--- Problem to solve ---
Determine how many lines in the records hold "mathbb", and give that number with nothing added.

··· Data supplied ···

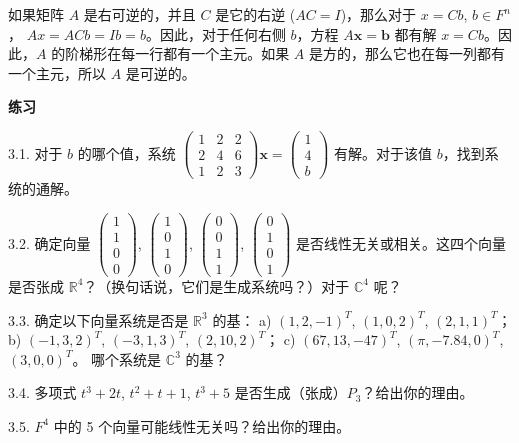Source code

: 如果矩阵 $A$ 是右可逆的，并且 $C$ 是它的右逆 ($AC = I$)，那么对于 $x = C b$, $b \in F^n$， $A x = AC b = I b = b$。因此，对于任何右侧 $b$，方程 $A \mathbf{x} = \mathbf{b}$ 都有解 $x = C b$。因此，$A$ 的阶梯形在每一行都有一个主元。如果 $A$ 是方的，那么它也在每一列都有一个主元，所以 $A$ 是可逆的。

\textbf{练习}~

3.1. 对于 $b$ 的哪个值，系统 $\begin{pmatrix} 1 & 2 & 2 \\ 2 & 4 & 6 \\ 1 & 2 & 3 \end{pmatrix} \mathbf{x} = \begin{pmatrix} 1 \\ 4 \\ b \end{pmatrix}$ 有解。对于该值 $b$，找到系统的通解。

3.2. 确定向量 $\begin{pmatrix} 1 \\ 1 \\ 0 \\ 0 \end{pmatrix}$, $\begin{pmatrix} 1 \\ 0 \\ 1 \\ 0 \end{pmatrix}$, $\begin{pmatrix} 0 \\ 0 \\ 1 \\ 1 \end{pmatrix}$, $\begin{pmatrix} 0 \\ 1 \\ 0 \\ 1 \end{pmatrix}$ 是否线性无关或相关。这四个向量是否张成 $\mathbb{R}^4$？（换句话说，它们是生成系统吗？）对于 $\mathbb{C}^4$ 呢？

3.3. 确定以下向量系统是否是 $\mathbb{R}^3$ 的基：
a) $(1, 2, -1)^T$, $(1, 0, 2)^T$, $(2, 1, 1)^T$；
b) $(-1, 3, 2)^T$, $(-3, 1, 3)^T$, $(2, 10, 2)^T$；
c) $(67, 13, -47)^T$, $(\pi, -7.84, 0)^T$, $(3, 0, 0)^T$。
哪个系统是 $\mathbb{C}^3$ 的基？

3.4. 多项式 $t^3 + 2t$, $t^2 + t + 1$, $t^3 + 5$ 是否生成（张成）$P_3$？给出你的理由。

3.5. $F^4$ 中的 5 个向量可能线性无关吗？给出你的理由。

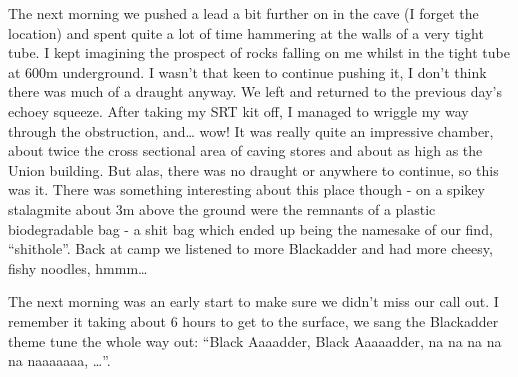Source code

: The next morning we pushed a lead a bit further on in the cave (I forget the location) and spent quite a lot of time hammering at the walls of a very tight tube. I kept imagining the prospect of rocks falling on me whilst in the tight tube at 600m underground. I wasn’t that keen to continue pushing it, I don’t think there was much of a draught anyway. We left and returned to the previous day’s echoey squeeze. After taking my SRT kit off, I managed to wriggle my way through the obstruction, and… wow! It was really quite an impressive chamber, about twice the cross sectional area of caving stores and about as high as the Union building. But alas, there was no draught or anywhere to continue, so this was it. There was something interesting about this place though - on a spikey stalagmite about 3m above the ground were the remnants of a plastic biodegradable bag - a shit bag which ended up being the namesake of our find, “shithole”. Back at camp we listened to more Blackadder and had more cheesy, fishy noodles, hmmm…

The next morning was an early start to make sure we didn’t miss our call out. I remember it taking about 6 hours to get to the surface, we sang the Blackadder theme tune the whole way out: “Black Aaaadder, Black Aaaaadder, na na na na na naaaaaaa, …”.

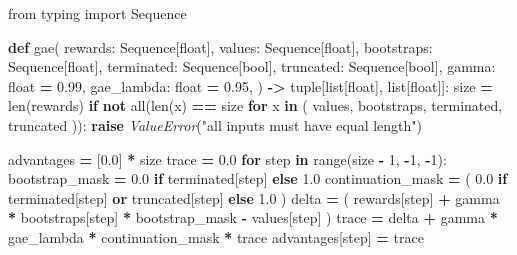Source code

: \documentclass[
  american,
  11pt,
  letterpaper,
]{article}
\newenvironment{Shaded}{\begin{snugshade}}{\end{snugshade}}
\newcommand{\BuiltInTok}[1]{#1}
\newcommand{\ControlFlowTok}[1]{\textcolor[rgb]{0.13,0.29,0.53}{\textbf{#1}}}
\newcommand{\DecValTok}[1]{\textcolor[rgb]{0.00,0.00,0.81}{#1}}
\newcommand{\FloatTok}[1]{\textcolor[rgb]{0.00,0.00,0.81}{#1}}
\newcommand{\ImportTok}[1]{#1}
\newcommand{\KeywordTok}[1]{\textcolor[rgb]{0.13,0.29,0.53}{\textbf{#1}}}
\newcommand{\NormalTok}[1]{#1}
\newcommand{\OperatorTok}[1]{\textcolor[rgb]{0.81,0.36,0.00}{\textbf{#1}}}
\newcommand{\PreprocessorTok}[1]{\textcolor[rgb]{0.56,0.35,0.01}{\textit{#1}}}
\newcommand{\StringTok}[1]{\textcolor[rgb]{0.31,0.60,0.02}{#1}}
\renewenvironment{Shaded}{\par\smallskip}{\par\smallskip}
\begin{document}
\begin{Shaded}
\begin{Highlighting}[]
\ImportTok{from}\NormalTok{ typing }\ImportTok{import}\NormalTok{ Sequence}


\KeywordTok{def}\NormalTok{ gae(}
\NormalTok{    rewards: Sequence[}\BuiltInTok{float}\NormalTok{],}
\NormalTok{    values: Sequence[}\BuiltInTok{float}\NormalTok{],}
\NormalTok{    bootstraps: Sequence[}\BuiltInTok{float}\NormalTok{],}
\NormalTok{    terminated: Sequence[}\BuiltInTok{bool}\NormalTok{],}
\NormalTok{    truncated: Sequence[}\BuiltInTok{bool}\NormalTok{],}
\NormalTok{    gamma: }\BuiltInTok{float} \OperatorTok{=} \FloatTok{0.99}\NormalTok{,}
\NormalTok{    gae\_lambda: }\BuiltInTok{float} \OperatorTok{=} \FloatTok{0.95}\NormalTok{,}
\NormalTok{) }\OperatorTok{{-}\textgreater{}} \BuiltInTok{tuple}\NormalTok{[}\BuiltInTok{list}\NormalTok{[}\BuiltInTok{float}\NormalTok{], }\BuiltInTok{list}\NormalTok{[}\BuiltInTok{float}\NormalTok{]]:}
\NormalTok{    size }\OperatorTok{=} \BuiltInTok{len}\NormalTok{(rewards)}
    \ControlFlowTok{if} \KeywordTok{not} \BuiltInTok{all}\NormalTok{(}\BuiltInTok{len}\NormalTok{(x) }\OperatorTok{==}\NormalTok{ size }\ControlFlowTok{for}\NormalTok{ x }\KeywordTok{in}\NormalTok{ (}
\NormalTok{        values, bootstraps, terminated, truncated}
\NormalTok{    )):}
        \ControlFlowTok{raise} \PreprocessorTok{ValueError}\NormalTok{(}\StringTok{"all inputs must have equal length"}\NormalTok{)}

\NormalTok{    advantages }\OperatorTok{=}\NormalTok{ [}\FloatTok{0.0}\NormalTok{] }\OperatorTok{*}\NormalTok{ size}
\NormalTok{    trace }\OperatorTok{=} \FloatTok{0.0}
    \ControlFlowTok{for}\NormalTok{ step }\KeywordTok{in} \BuiltInTok{range}\NormalTok{(size }\OperatorTok{{-}} \DecValTok{1}\NormalTok{, }\OperatorTok{{-}}\DecValTok{1}\NormalTok{, }\OperatorTok{{-}}\DecValTok{1}\NormalTok{):}
\NormalTok{        bootstrap\_mask }\OperatorTok{=} \FloatTok{0.0} \ControlFlowTok{if}\NormalTok{ terminated[step] }\ControlFlowTok{else} \FloatTok{1.0}
\NormalTok{        continuation\_mask }\OperatorTok{=}\NormalTok{ (}
            \FloatTok{0.0} \ControlFlowTok{if}\NormalTok{ terminated[step] }\KeywordTok{or}\NormalTok{ truncated[step] }\ControlFlowTok{else} \FloatTok{1.0}
\NormalTok{        )}
\NormalTok{        delta }\OperatorTok{=}\NormalTok{ (}
\NormalTok{            rewards[step]}
            \OperatorTok{+}\NormalTok{ gamma }\OperatorTok{*}\NormalTok{ bootstraps[step] }\OperatorTok{*}\NormalTok{ bootstrap\_mask}
            \OperatorTok{{-}}\NormalTok{ values[step]}
\NormalTok{        )}
\NormalTok{        trace }\OperatorTok{=}\NormalTok{ delta }\OperatorTok{+}\NormalTok{ gamma }\OperatorTok{*}\NormalTok{ gae\_lambda }\OperatorTok{*}\NormalTok{ continuation\_mask }\OperatorTok{*}\NormalTok{ trace}
\NormalTok{        advantages[step] }\OperatorTok{=}\NormalTok{ trace}


\end{Highlighting}
\end{Shaded}
\end{document}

···

--- Result of the task ---
3